• Problem
Within the material below, how many lines carry the word "Data"? Answer with a single number.

• Input

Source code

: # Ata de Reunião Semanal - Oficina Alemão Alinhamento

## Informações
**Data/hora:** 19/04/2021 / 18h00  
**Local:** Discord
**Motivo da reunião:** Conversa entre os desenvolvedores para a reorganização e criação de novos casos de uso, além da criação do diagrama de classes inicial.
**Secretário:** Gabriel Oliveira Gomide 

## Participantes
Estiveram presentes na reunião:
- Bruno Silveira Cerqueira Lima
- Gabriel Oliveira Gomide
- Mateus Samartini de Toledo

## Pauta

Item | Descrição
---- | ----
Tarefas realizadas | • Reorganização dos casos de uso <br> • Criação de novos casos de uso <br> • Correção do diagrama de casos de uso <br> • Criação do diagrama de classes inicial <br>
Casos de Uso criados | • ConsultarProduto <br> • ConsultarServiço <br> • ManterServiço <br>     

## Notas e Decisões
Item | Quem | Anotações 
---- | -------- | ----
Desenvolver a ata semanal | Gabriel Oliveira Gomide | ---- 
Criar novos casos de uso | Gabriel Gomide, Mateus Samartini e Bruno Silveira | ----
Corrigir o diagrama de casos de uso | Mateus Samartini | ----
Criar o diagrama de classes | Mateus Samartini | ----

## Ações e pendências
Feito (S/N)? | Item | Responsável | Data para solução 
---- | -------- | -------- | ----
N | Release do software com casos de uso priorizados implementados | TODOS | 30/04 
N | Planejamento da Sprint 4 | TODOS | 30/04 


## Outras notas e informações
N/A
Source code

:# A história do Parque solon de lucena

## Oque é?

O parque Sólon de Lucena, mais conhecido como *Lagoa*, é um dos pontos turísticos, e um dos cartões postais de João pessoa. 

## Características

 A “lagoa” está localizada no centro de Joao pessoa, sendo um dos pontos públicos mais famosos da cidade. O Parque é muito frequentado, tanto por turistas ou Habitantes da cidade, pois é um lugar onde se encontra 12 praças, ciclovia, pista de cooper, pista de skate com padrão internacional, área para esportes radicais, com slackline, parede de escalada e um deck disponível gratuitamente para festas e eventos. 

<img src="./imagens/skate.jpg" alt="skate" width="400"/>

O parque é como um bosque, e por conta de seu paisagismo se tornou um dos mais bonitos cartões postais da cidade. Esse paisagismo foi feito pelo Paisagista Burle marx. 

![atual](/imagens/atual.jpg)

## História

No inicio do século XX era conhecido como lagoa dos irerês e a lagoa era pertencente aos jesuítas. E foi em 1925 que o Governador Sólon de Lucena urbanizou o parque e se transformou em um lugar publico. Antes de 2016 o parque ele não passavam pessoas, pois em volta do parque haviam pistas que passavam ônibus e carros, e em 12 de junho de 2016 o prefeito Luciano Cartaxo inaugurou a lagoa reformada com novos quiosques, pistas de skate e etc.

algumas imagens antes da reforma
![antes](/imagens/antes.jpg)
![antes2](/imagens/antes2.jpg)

• Response to this task
2